At the medal ceremony, Dae Han unexpectedly approaches Tommy and praises him for his honorable act. He tearfully apologizes for the death of Tommy's brother, and in return offers himself as a brother. Tommy accepts, and Dae Han places his medal around Tommy's neck before the two men embrace. Sae Jin Kwon then walks up to Alex and states his long-time admiration for him as a fighter, before also handing over his medal. The other members of Team Korea then follow suit, awarding their medals to their respective American opponents.

==Cast==

- Eric Roberts as Alex Grady
- James Earl Jones as Coach Frank Couzo
- Phillip Rhee as Tommy Lee
- Chris Penn as Travis Brickley
- John Dye as Virgil Keller
- David Agresta as Sonny Grasso
- Tom Everett as Assistant Coach Don Peterson
- Sally Kirkland as Catherine Wade
- John P. Ryan as Jennings
- Louise Fletcher as Mrs. Grady, Alex's Mother
- Edan Gross as Walter Grady, Alex's Son
- Hee Il Cho as Korean Coach
- Simon Rhee as Dae Han Park
- James Lew as Sae Jin Kwon
- Ken Nagayama as Yung Kim
- Ahmad Rashad as Broadcaster
- Kane Hodder as Burt
- Edward Bunker as Stan
- Ho Sik Pak as Han Cho
- Dae Kyu Chang as Tung Sung Moon
- Emilie Hagen as Baby Walter, Alex's Son
- Melanie Kinnaman as The Woman

==Music==
===Soundtrack===

Originally released as a vinyl record album, cassette and CD, re-released on CD in 2004.

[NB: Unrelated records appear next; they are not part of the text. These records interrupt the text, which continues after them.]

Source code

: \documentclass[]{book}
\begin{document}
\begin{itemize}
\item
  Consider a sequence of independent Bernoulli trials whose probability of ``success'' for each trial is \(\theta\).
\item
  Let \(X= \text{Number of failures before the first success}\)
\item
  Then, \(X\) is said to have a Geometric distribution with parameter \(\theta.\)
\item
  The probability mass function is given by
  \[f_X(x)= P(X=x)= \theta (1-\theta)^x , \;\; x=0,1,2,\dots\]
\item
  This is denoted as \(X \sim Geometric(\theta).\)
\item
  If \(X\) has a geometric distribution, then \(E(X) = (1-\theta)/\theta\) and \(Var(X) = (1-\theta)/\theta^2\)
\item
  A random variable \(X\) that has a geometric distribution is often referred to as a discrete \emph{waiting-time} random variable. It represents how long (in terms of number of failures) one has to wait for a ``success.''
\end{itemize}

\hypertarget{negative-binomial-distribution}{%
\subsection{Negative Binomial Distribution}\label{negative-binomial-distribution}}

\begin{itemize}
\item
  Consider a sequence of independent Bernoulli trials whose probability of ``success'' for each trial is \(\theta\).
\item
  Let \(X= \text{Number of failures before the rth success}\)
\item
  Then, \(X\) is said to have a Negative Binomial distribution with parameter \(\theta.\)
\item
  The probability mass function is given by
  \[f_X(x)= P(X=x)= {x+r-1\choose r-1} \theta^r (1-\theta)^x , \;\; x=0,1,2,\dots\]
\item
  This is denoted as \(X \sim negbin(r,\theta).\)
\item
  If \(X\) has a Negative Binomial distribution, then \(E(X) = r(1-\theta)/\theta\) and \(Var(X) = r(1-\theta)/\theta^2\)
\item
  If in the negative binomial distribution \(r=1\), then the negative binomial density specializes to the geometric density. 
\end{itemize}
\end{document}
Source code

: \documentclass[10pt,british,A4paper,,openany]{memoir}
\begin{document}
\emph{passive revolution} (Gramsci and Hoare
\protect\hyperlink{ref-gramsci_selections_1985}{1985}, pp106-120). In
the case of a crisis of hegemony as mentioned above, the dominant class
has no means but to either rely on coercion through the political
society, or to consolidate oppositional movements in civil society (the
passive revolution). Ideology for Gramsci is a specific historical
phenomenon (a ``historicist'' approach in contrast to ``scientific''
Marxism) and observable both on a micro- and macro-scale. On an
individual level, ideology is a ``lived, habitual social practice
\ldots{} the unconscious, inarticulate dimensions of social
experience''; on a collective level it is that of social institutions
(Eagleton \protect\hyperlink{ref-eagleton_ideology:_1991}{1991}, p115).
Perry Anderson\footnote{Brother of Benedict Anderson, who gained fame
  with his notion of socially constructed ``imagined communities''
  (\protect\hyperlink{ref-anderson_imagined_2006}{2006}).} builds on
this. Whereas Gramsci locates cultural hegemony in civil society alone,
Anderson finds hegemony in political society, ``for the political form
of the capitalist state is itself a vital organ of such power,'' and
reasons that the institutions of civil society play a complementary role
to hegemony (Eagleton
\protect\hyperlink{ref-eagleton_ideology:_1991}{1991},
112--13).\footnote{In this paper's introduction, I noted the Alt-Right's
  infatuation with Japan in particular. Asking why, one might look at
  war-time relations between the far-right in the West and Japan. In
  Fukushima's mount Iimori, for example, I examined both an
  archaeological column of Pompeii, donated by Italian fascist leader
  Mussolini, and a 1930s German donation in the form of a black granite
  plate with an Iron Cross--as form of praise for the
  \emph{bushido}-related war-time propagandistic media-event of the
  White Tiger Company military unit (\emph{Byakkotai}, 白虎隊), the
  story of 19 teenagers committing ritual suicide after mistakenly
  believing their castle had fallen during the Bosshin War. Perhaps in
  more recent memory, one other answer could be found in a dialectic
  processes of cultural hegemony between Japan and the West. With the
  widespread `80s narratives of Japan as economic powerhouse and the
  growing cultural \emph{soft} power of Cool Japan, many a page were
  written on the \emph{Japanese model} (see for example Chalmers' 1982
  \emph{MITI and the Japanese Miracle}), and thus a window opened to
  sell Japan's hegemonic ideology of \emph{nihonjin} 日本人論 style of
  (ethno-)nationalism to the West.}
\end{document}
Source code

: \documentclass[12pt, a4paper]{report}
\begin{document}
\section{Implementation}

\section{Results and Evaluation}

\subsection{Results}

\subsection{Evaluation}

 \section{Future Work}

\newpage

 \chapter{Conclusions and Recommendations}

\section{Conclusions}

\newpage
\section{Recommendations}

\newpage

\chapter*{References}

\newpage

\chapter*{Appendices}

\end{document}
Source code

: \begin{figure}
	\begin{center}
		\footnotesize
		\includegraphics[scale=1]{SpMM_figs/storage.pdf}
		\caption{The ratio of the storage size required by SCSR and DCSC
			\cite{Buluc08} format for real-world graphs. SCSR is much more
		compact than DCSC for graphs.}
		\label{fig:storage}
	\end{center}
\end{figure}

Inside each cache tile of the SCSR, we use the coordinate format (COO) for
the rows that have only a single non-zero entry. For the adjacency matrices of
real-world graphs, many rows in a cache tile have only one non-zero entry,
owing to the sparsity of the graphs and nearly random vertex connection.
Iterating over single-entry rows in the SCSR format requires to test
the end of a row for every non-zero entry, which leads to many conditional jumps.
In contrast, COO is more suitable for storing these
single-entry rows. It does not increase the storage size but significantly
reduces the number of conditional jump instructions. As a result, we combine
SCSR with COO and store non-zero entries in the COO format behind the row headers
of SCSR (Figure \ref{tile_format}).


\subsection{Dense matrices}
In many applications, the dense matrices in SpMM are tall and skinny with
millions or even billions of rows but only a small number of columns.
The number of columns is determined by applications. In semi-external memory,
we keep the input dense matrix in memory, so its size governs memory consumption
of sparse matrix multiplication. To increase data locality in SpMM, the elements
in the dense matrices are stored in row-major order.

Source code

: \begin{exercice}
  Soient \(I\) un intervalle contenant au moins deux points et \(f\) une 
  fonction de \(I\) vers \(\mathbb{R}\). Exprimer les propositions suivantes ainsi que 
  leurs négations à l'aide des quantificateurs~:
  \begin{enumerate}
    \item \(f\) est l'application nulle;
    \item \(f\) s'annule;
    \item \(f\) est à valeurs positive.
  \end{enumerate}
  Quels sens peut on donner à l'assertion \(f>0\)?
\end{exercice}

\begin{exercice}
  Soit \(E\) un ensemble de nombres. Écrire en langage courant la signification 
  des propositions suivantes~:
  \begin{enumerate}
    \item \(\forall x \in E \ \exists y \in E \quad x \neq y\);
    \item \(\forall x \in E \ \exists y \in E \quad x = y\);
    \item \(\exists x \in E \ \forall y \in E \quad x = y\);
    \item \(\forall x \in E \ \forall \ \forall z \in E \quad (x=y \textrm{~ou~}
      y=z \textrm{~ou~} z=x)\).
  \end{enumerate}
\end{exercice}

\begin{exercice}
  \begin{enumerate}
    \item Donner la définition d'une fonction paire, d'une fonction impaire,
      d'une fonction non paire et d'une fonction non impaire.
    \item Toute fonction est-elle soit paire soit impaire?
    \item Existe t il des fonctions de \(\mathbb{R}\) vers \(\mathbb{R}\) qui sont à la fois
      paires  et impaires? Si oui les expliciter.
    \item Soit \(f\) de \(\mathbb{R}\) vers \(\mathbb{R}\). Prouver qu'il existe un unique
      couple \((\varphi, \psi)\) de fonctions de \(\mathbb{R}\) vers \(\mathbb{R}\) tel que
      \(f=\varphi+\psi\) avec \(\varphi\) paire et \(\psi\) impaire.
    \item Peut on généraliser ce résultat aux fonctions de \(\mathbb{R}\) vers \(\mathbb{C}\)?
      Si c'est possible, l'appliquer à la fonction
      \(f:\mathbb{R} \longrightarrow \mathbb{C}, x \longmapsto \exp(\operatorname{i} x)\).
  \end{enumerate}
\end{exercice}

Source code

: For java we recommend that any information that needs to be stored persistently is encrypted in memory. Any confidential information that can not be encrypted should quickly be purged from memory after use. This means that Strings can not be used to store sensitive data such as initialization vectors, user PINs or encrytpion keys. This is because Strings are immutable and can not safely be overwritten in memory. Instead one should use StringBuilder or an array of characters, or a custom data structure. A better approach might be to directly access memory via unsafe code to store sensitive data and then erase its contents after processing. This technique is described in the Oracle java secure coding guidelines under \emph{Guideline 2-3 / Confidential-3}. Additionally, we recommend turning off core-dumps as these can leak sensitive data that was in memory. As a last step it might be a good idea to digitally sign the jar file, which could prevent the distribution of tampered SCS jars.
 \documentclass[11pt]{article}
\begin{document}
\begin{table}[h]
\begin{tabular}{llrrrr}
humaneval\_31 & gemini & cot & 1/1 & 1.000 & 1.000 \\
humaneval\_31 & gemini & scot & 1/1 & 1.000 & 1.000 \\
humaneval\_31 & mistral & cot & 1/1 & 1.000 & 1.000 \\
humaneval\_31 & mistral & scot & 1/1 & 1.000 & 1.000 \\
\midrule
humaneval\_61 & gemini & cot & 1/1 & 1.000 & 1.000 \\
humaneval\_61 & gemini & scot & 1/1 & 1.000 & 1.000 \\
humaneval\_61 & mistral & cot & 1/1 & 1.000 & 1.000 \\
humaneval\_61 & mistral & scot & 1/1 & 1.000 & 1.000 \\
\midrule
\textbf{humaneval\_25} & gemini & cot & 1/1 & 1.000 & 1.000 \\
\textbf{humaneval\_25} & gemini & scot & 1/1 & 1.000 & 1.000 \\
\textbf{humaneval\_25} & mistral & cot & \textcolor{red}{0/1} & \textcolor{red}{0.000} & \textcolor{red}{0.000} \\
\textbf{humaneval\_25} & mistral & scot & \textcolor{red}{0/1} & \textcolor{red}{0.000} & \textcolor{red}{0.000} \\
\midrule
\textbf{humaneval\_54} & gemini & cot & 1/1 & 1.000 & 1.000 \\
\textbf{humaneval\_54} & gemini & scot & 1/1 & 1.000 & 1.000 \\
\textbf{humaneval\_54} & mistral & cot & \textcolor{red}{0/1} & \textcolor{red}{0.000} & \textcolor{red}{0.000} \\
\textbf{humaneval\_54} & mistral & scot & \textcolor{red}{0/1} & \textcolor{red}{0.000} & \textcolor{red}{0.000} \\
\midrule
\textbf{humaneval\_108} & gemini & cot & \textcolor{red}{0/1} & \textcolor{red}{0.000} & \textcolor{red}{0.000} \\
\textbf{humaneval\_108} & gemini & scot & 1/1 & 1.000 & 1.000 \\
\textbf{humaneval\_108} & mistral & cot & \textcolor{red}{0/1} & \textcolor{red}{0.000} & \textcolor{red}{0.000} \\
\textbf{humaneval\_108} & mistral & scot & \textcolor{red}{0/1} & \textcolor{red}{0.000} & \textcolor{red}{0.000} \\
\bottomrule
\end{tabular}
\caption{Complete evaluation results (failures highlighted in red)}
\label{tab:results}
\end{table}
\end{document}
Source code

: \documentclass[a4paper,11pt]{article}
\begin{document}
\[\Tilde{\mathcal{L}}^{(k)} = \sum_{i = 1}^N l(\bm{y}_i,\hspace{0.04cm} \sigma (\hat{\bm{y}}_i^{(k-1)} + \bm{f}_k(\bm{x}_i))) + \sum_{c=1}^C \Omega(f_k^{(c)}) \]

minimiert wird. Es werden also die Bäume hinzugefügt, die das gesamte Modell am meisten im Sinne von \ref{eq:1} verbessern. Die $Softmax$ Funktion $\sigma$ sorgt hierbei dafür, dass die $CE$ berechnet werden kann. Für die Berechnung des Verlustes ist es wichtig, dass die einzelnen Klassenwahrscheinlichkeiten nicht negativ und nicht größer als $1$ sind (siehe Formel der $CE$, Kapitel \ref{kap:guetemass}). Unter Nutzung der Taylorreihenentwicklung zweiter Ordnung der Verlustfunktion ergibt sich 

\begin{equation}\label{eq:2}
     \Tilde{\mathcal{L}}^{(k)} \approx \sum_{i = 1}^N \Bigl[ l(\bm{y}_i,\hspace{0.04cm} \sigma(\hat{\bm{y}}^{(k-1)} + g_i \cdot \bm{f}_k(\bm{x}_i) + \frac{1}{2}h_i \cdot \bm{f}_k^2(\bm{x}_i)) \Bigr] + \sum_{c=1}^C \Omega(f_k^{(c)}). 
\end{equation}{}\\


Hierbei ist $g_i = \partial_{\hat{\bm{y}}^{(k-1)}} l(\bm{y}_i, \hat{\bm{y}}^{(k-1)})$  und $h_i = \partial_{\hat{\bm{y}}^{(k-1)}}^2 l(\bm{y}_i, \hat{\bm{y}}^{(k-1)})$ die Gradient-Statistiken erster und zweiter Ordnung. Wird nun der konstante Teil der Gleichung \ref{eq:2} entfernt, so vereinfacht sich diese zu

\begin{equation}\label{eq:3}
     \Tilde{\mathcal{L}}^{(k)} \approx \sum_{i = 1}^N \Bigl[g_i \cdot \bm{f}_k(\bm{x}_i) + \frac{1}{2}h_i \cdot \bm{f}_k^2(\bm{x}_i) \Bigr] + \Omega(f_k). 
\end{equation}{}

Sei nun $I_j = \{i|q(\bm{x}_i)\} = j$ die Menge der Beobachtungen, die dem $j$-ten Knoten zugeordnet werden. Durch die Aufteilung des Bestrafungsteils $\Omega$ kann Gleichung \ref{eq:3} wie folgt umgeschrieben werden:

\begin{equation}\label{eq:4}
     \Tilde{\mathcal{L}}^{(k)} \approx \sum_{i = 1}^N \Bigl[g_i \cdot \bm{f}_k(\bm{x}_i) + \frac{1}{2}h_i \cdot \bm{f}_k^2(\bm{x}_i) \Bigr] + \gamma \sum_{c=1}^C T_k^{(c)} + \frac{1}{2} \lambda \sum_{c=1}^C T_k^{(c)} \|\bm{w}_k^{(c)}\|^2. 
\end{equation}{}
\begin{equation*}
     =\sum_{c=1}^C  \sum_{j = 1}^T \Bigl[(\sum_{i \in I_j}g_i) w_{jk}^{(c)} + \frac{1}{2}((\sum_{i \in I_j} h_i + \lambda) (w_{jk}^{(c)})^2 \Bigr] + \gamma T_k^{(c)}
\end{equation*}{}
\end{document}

1. Tales of Power – Jim Capaldi (3:32)
2. Best of the Best – Stubblefield & Hall (4:12)
3. American Hotel – Kirsten Nash (4:14)
4. Something so Strong – Jim Capaldi (4:34)
5. The Devil Made Me Do It – Golden Earring (3:18)
6. Radar Love (live) – Golden Earring (4:00)
7. Backroads – Charlie Major (4:03)
8. Original Score Medley – Paul Gilman (4:11)
9. Someday I'm Gonna Ride in a Cadillac – Charlie Major (3:36)

==Reception==
===Critical response===
The film received negative reviews from critics, although it inspired several sequels and has gained a cult following over the years. On Metacritic, the film has a weighted average score of 26 out of 100, based on seven critics, indicating "generally unfavorable" reviews. In his book Iceman: My Fighting Life, UFC champion Chuck Liddell cites Best of the Best as his "personal favorite martial arts film". Movie historian Leonard Maltin, dismissed the picture as "[y]et another Rocky clone" and "[a]n appalling waste of talent...a top-drawer cast in search of a script".

==Franchise==
=== Sequel ===

A sequel titled Best of the Best II was released in 1993.

===Reboot===
Rhee revealed in a 2015 interview with The Action Elite that he was planning on rebooting the franchise with a new cast and that Rhee would produce the new film.

==In popular culture ==
Best of the Best is twice mentioned in the TV series Cobra Kai. First, in the sixth episode of the fourth season by Devon Lee's character, and also in the fifth episode of the sixth season by Johnny Lawrence (during a lesson to his students at Miyagi Do).

It is mentioned in season 2, episode 4 of Eastbound and Down by Danny McBride's character Kenny Powers when he is ridiculing the owner of his minor league Mexican baseball team for not knowing who Eric Roberts is.